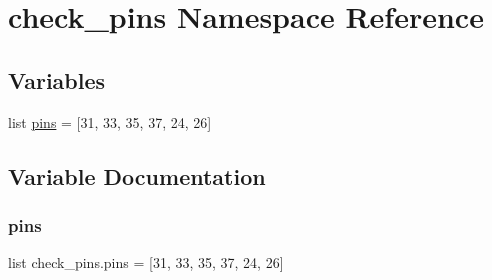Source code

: \hypertarget{namespacecheck__pins}{}\section{check\+\_\+pins Namespace Reference}
\label{namespacecheck__pins}
\subsection*{Variables}
\begin{DoxyCompactItemize}
\item 
list \mbox{\hyperlink{namespacecheck__pins_ae7e56ca97a6e158edc4836330a89f5bb}{pins}} = \mbox{[}31, 33, 35, 37, 24, 26\mbox{]}
\end{DoxyCompactItemize}


\subsection{Variable Documentation}
\mbox{\label{namespacecheck__pins_ae7e56ca97a6e158edc4836330a89f5bb}} 
\subsubsection{\texorpdfstring{pins}{pins}}
{\footnotesize\ttfamily list check\+\_\+pins.\+pins = \mbox{[}31, 33, 35, 37, 24, 26\mbox{]}}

:: What you have to do ::
Scan the records for the string "label" and show every line that contains it.

:: Solution for this task ::
\label{namespacecheck__pins}
\mbox{\label{namespacecheck__pins_ae7e56ca97a6e158edc4836330a89f5bb}} 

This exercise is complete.